Estate Planning Goals
Although every estate plan is as unique as the individual who creates the plan, there are some fairly common estate planning goals. Chief among those is the desire to create a roadmap to be used to pass down estate assets to the beneficiaries of your choosing. Without an estate plan in place, the Illinois intestate succession laws will dictate what happens to your assets following your death. Like most people, you probably don’t like the idea of the state deciding who will benefit from your hard work and wise investments. If you plan to pass down the majority of your assets to your children, the desire to provide for them and make their lives a little easier is also likely a strong incentive for creating an estate plan. The success of the estate plan you create, however, will depend on many factors. One of those is how well you protect your estate assets while you are still alive. The most well thought out and thorough estate plan imaginable won’t help you achieve your goals if there are no assets left with which to fund the plan.
Common Threats to Your Children’s Inheritance
Over the course of your lifetime you likely face a number of financial struggles if not downright poverty at some point in time. You probably never stopped to think about it, but the financial obstacles or hurdles you face during your lifetime also create a threat to your children’s inheritance. If you are forced to file for bankruptcy protection, for example, assets that might have been passed down to your children. By the same token, if you lose assets to a spouse in a divorce, those assets will also be lost to your children. The threats to your children’s inheritance are everywhere and it is up to you to see that they do not diminish the inheritance you leave behind for your children.

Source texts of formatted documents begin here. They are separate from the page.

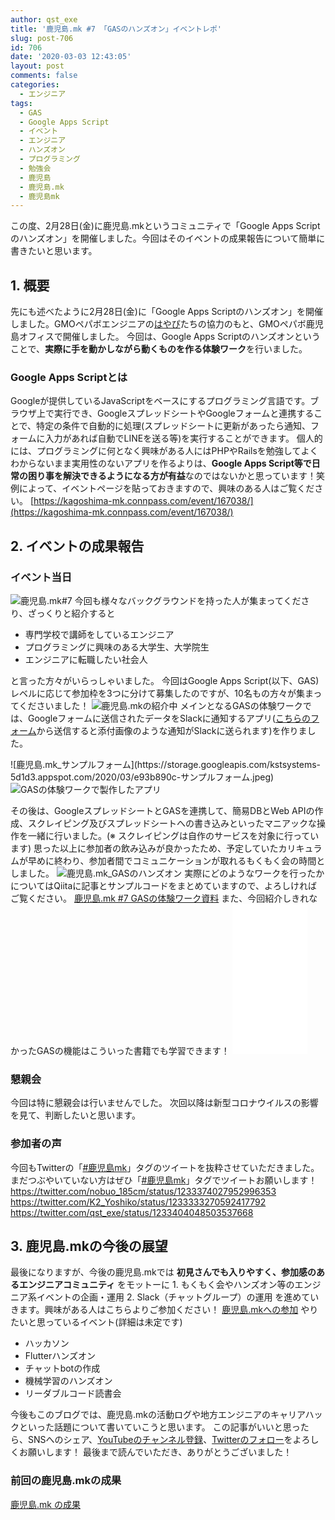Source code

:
 ```yaml
---
author: qst_exe
title: '鹿児島.mk #7 「GASのハンズオン」イベントレポ'
slug: post-706
id: 706
date: '2020-03-03 12:43:05'
layout: post
comments: false
categories:
  - エンジニア
tags:
  - GAS
  - Google Apps Script
  - イベント
  - エンジニア
  - ハンズオン
  - プログラミング
  - 勉強会
  - 鹿児島
  - 鹿児島.mk
  - 鹿児島mk
---
```


この度、2月28日(金)に<span class="pinkline">鹿児島.mk</span>というコミュニティで<span class="pinkline">「Google Apps Scriptのハンズオン」</span>を開催しました。今回はそのイベントの成果報告について簡単に書きたいと思います。

## 1\. 概要

先にも述べたように2月28日(金)に「Google Apps Scriptのハンズオン」を開催しました。GMOペパボエンジニアの[はやぴ](https://twitter.com/hayapi_ppb)たちの協力のもと、GMOペパボ鹿児島オフィスで開催しました。 今回は、<span class="pinkline">Google Apps Scriptのハンズオン</span>ということで、<span class="pinkline" style="font-weight: bold;">実際に手を動かしながら動くものを作る体験ワーク</span>を行いました。

### Google Apps Scriptとは

Googleが提供しているJavaScriptをベースにするプログラミング言語です。ブラウザ上で実行でき、GoogleスプレッドシートやGoogleフォームと連携することで、特定の条件で自動的に処理(スプレッドシートに更新があったら通知、フォームに入力があれば自動でLINEを送る等)を実行することができます。 個人的には、プログラミングに何となく興味がある人にはPHPやRailsを勉強してよくわからないまま実用性のないアプリを作るよりは、<span class="pinkline" style="font-weight: bold;">Google Apps Script等で日常の困り事を解決できるようになる方が有益</span>なのではないかと思っています！笑 例によって、イベントページを貼っておきますので、興味のある人はご覧ください。 [https://kagoshima-mk.connpass.com/event/167038/](https://kagoshima-mk.connpass.com/event/167038/)

## 2\. イベントの成果報告

### イベント当日

![鹿児島.mk#7](https://storage.googleapis.com/kstsystems-5d1d3.appspot.com/2020/03/33d841a1-img_20200228_182303-768x1024.jpg) 今回も様々なバックグラウンドを持った人が集まってくださり、ざっくりと紹介すると

<div class="background-filter">

*   専門学校で講師をしているエンジニア
*   プログラミングに興味のある大学生、大学院生
*   エンジニアに転職したい社会人

</div>

と言った方々がいらっしゃいました。 今回はGoogle Apps Script(以下、GAS)レベルに応じて参加枠を3つに分けて募集したのですが、10名もの方々が集まってくださいました！ ![鹿児島.mkの紹介中](https://storage.googleapis.com/kstsystems-5d1d3.appspot.com/2020/03/c8ef6e0c-ios-の画像-2-1024x768.jpg) メインとなるGASの体験ワークでは、Googleフォームに送信されたデータをSlackに通知するアプリ([こちらのフォーム](https://docs.google.com/forms/d/e/1FAIpQLSfsLiAnWa_NduCRw0TDykzRlX6oT14tnwFpAfYFZHGPfh54eQ/viewform)から送信すると添付画像のような通知がSlackに送られます)を作りました。

<div class="clearfix">

<div style="float: left">![鹿児島.mk_サンプルフォーム](https://storage.googleapis.com/kstsystems-5d1d3.appspot.com/2020/03/e93b890c-サンプルフォーム.jpeg)</div>

![GASの体験ワークで製作したアプリ](https://storage.googleapis.com/kstsystems-5d1d3.appspot.com/2020/03/b289ecdd-スクリーンショット-2020-03-03-12.13.33.jpg)</div>

その後は、GoogleスプレッドシートとGASを連携して、<span class="pinkline">簡易DBとWeb APIの作成</span>、<span class="pinkline">スクレイピング及びスプレッドシートへの書き込み</span>といったマニアックな操作を一緒に行いました。(※ スクレイピングは自作のサービスを対象に行っています) 思った以上に参加者の飲み込みが良かったため、予定していたカリキュラムが早めに終わり、参加者間でコミュニケーションが取れるもくもく会の時間としました。 ![鹿児島.mk_GASのハンズオン](https://storage.googleapis.com/kstsystems-5d1d3.appspot.com/2020/03/9583bad5-img_20200228_191939-1024x768.jpg) 実際にどのようなワークを行ったかについてはQiitaに記事とサンプルコードをまとめていますので、よろしければご覧ください。 [鹿児島.mk #7 GASの体験ワーク資料](https://qiita.com/qst_exe/private/23803316311b0ac477b1) また、今回紹介しきれなかったGASの機能はこういった書籍でも学習できます！ <iframe style="width: 120px; height: 240px;" src="//rcm-fe.amazon-adsystem.com/e/cm?lt1=_blank&amp;bc1=000000&amp;IS2=1&amp;bg1=FFFFFF&amp;fc1=000000&amp;lc1=0000FF&amp;t=ntask19-22&amp;language=ja_JP&amp;o=9&amp;p=8&amp;l=as4&amp;m=amazon&amp;f=ifr&amp;ref=as_ss_li_til&amp;asins=4798053767&amp;linkId=acac88a0d0e46a49747c0f551a46ca99" frameborder="0" marginwidth="0" marginheight="0" scrolling="no"></iframe> 

### 懇親会

今回は特に懇親会は行いませんでした。 次回以降は新型コロナウイルスの影響を見て、判断したいと思います。

### 参加者の声

今回もTwitterの「[#鹿児島mk](https://twitter.com/search?q=%23鹿児島mk)」タグのツイートを抜粋させていただきました。まだつぶやいていない方はぜひ「[#鹿児島mk](https://twitter.com/search?q=%23鹿児島mk)」タグでツイートお願いします！ https://twitter.com/nobuo_185cm/status/1233374027952996353 https://twitter.com/K2_Yoshiko/status/1233333270592417792 https://twitter.com/qst_exe/status/1233404048503537668

## 3\. 鹿児島.mkの今後の展望

最後になりますが、今後の鹿児島.mkでは <span class="pinkline" style="font-weight: bold;">初見さんでも入りやすく、参加感のあるエンジニアコミュニティ</span> をモットーに 1\. もくもく会やハンズオン等のエンジニア系イベントの企画・運用 2\. Slack（チャットグループ）の運用 を進めていきます。興味がある人はこちらよりご参加ください！ [鹿児島.mkへの参加](https://join.slack.com/t/kagoshima-mk/shared_invite/enQtNzMxNzc3NTQ4NDM5LTI4NGU3NjQzYjZjNjI3MDU3MWU2YmMxNGJjNzU0N2NkOTg3MGJhZGZjZDUwYTkzMGRmMGQ1ZDNiNTVlYmNmNTQ) やりたいと思っているイベント(詳細は未定です)

<div class="background-filter">

*   ハッカソン
*   Flutterハンズオン
*   チャットbotの作成
*   機械学習のハンズオン
*   リーダブルコード読書会

</div>

今後もこのブログでは、鹿児島.mkの活動ログや地方エンジニアのキャリアハックといった話題について書いていこうと思います。 この記事がいいと思ったら、SNSへのシェア、[YouTubeのチャンネル登録](https://www.youtube.com/channel/UCuYiSs3MVn3BWtHPsGQ8vIA?sub_confirmation=1)、[Twitterのフォロー](https://twitter.com/qst_exe)をよろしくお願いします！ 最後まで読んでいただき、ありがとうございました！

### 前回の鹿児島.mkの成果

[鹿児島.mk の成果](https://blog.hhg-exe.jp/tag/%e9%b9%bf%e5%85%90%e5%b3%b6-mk/)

Asset Protection Strategies and Tools
Realizing the need to protect your estate assets is half of the battle when it comes to preserving them for your children. There are also some common asset protection strategies and tools you may also choose to make use of, including:
- Irrevocable trust – assets transferred into an irrevocable trust are legally removed from your estate and become trust property. This means they are outside the reach of creditors and other threats to your assets.
- Business succession planning – if you own a business, incorporating business succession planning into your estate plan ensures that your children (or other designated beneficiaries) will receive the fair market value of the business if something happens to you or that the business will successfully make the transition to the next generation.
- Pre-nuptial agreement – if you divorce and re-marry, a pre-nuptial agreement can protect the assets you wish to pass down to your children in the event of a divorce.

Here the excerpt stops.